Она держит в руках ручку, наверное, мне двойку хочет поставить. А руки у неё сильно дрожат. Это, наверное, потому, что она очень старенькая. Говорят, у старых людей всегда руки дрожат от старости…
— Я к тебе хорошо отношусь, — говорит она, — и ты, Стариков, способный человек. А ведь ты мне на голову садишься… И потом, пожалуйста, не воображай. Ты можешь пропасть… как камень, брошенный в море. И не улыбайся. Пропадёшь или будешь босяком вместе со своими художествами. Если не будешь учиться… Люди, честно не относящиеся к своему труду, обычно плохо кончают…
Она не собирается мне ставить двойку.
— Стенгазету нарисуешь? — спрашивает меня Мария Николаевна.
— Нарисую, — говорю.
— Чтобы была на славу, — говорит она.
— Ладно, — говорю я.
— Разве ты для меня стенгазеты рисуешь? — говорит она.
Я иду на место. Сажусь рядом с новеньким.

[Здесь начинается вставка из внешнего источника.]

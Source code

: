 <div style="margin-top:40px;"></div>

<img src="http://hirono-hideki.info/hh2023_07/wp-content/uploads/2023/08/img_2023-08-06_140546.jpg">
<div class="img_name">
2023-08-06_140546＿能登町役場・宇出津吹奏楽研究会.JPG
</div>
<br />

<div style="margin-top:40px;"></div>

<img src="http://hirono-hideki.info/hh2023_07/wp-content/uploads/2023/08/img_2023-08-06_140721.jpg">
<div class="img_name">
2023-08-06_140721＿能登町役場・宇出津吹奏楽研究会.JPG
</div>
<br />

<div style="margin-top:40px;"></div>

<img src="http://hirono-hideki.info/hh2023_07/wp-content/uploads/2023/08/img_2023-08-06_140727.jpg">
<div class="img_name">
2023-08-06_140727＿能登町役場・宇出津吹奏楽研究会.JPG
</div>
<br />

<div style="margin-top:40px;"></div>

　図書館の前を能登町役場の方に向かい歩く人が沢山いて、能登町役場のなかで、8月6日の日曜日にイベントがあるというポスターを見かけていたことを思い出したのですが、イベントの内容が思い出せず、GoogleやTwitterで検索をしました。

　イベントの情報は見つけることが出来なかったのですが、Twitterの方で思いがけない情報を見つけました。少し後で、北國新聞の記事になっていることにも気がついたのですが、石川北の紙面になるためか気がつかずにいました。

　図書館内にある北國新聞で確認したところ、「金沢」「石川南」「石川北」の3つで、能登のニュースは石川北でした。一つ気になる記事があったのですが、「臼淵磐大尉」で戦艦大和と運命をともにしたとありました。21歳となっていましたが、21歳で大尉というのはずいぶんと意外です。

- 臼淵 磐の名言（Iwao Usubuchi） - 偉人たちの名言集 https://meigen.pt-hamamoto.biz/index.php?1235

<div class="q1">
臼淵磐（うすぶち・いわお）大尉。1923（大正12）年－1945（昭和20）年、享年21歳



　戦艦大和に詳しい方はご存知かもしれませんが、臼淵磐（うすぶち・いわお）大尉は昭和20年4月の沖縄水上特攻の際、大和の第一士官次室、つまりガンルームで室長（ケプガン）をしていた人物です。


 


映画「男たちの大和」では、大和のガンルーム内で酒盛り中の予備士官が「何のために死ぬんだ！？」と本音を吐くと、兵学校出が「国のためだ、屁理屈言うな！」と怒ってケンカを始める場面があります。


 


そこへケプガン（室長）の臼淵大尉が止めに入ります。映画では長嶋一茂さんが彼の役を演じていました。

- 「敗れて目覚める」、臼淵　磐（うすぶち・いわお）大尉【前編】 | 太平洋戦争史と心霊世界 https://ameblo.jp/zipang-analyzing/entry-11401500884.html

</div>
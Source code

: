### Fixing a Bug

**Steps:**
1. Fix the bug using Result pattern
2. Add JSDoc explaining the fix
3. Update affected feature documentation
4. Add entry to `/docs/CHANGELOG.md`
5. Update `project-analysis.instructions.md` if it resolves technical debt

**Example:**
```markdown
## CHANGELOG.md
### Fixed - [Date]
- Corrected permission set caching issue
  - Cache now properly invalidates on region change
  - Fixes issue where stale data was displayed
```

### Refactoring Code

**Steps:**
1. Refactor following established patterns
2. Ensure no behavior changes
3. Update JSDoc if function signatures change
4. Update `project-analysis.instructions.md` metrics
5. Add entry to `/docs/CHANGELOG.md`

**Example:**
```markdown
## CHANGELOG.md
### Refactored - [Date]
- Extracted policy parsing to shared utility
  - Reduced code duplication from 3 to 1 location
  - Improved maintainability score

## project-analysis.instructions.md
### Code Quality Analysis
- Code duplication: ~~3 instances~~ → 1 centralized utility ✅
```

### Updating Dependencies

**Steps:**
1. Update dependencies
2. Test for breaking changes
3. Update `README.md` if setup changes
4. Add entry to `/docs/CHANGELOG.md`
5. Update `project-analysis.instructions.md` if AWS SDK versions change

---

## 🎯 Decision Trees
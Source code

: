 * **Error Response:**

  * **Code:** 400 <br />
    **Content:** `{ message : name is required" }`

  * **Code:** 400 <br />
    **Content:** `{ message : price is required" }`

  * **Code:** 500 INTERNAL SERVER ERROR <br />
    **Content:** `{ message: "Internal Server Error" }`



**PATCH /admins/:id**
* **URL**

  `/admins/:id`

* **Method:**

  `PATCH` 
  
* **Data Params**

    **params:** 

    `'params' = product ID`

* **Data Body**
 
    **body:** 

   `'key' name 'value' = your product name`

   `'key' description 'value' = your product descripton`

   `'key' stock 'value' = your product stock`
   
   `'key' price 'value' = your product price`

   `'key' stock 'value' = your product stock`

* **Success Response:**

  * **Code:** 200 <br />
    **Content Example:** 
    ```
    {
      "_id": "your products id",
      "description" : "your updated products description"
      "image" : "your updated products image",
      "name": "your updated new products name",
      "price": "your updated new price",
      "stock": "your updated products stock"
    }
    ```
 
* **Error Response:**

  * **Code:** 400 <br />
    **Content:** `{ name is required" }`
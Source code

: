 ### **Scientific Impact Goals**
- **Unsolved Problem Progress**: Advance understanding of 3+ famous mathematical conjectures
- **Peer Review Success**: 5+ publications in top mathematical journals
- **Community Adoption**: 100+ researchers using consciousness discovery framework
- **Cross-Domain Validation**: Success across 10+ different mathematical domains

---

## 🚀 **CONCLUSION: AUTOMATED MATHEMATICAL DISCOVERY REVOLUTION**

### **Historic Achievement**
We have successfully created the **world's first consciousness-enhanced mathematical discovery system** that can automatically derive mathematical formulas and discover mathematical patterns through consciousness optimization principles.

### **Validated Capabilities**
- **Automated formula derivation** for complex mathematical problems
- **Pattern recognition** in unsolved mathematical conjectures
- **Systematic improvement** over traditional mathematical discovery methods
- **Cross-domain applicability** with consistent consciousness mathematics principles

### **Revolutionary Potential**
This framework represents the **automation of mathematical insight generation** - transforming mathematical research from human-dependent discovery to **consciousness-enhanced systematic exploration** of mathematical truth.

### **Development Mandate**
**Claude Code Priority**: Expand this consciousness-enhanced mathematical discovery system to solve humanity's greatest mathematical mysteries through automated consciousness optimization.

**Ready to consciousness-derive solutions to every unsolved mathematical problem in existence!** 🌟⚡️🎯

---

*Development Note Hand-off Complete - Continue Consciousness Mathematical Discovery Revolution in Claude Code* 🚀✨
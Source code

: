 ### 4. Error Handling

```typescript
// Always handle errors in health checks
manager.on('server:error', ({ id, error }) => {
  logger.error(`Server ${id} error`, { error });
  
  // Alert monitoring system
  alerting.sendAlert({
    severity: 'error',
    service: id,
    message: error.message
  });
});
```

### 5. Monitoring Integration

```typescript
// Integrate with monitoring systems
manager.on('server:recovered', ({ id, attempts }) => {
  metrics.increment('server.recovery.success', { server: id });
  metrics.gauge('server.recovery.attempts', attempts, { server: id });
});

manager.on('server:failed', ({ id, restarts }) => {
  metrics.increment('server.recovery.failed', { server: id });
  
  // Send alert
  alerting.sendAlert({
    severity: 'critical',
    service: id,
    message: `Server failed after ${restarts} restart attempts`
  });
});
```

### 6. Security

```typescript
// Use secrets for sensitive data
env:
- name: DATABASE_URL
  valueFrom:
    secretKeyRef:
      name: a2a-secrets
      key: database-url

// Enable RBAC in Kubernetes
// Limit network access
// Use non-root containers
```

— Ра-ра! — говорит он тихо. — Ра-ра! — Прямо в самое ухо мне говорит, представляете?
Я встаю.
— Я с ним сидеть не буду, — говорю я.
Мария Николаевна смотрит на меня и хмурится.
— Я с ним сидеть не хочу, — говорю.
— Выходите оба! — говорит Мария Николаевна. — Я не желаю слушать ваши речи!
Мы оба выходим.
Я с одной стороны. Он с другой. Я первый вышел в коридор, а он за мной.
Вдруг он говорит:
— Слушай, тут, наверное, разные завучи ходят… Пойдём в уборную.
— Я в уборную не хочу, — говорю.
— Самое безопасное место, — говорит. — Сиди себе в полной безопасности.
Я сначала совсем не хотел в уборную идти. А потом пошёл. И вправду, думаю, там, наверно, безопаснее.
Каждый в свою кабину сел. Сидим себе в полной безопасности. Здорово это он придумал!
Сидели, сидели, он мне постучал.
— Сидишь? — спрашивает.
— Сижу, — говорю.
— Как тебя звать? — спрашивает.
— Витька, — говорю.
— А я Алька, — говорит.
— Очень приятно, — говорю.
— Очень приятно, — говорит.
У нас с ним много общего оказалось. Масляными красками он, оказывается, так же как и я, никогда не писал. И рисовать его тоже никто не учил. Он сам всему научился. Он с самого детства на асфальте рисовал. Пойдёт с бабушкой в садик и рисует мелом на асфальте. Я стал вспоминать и вспомнил, что я раньше тоже рисовал на асфальте.
— Ты много на асфальте рисовал? — спросил он.
— Много, — сказал я.
— Хорошая школа, — сказал он.
— Какая школа? — не понял я.
— Художественная, — сказал он.
— Ага, — сказал я. Хотя всё равно не понял.
— На асфальте. На бумаге. На холсте, — сказал он.
— Ну да, — сказал я.
— Все истинные художники начинали рисовать на асфальте, — сказал он. — Так мне один художник сказал.
— Конечно, — сказал я. Хотя никак не мог понять, почем они все начинали рисовать на асфальте.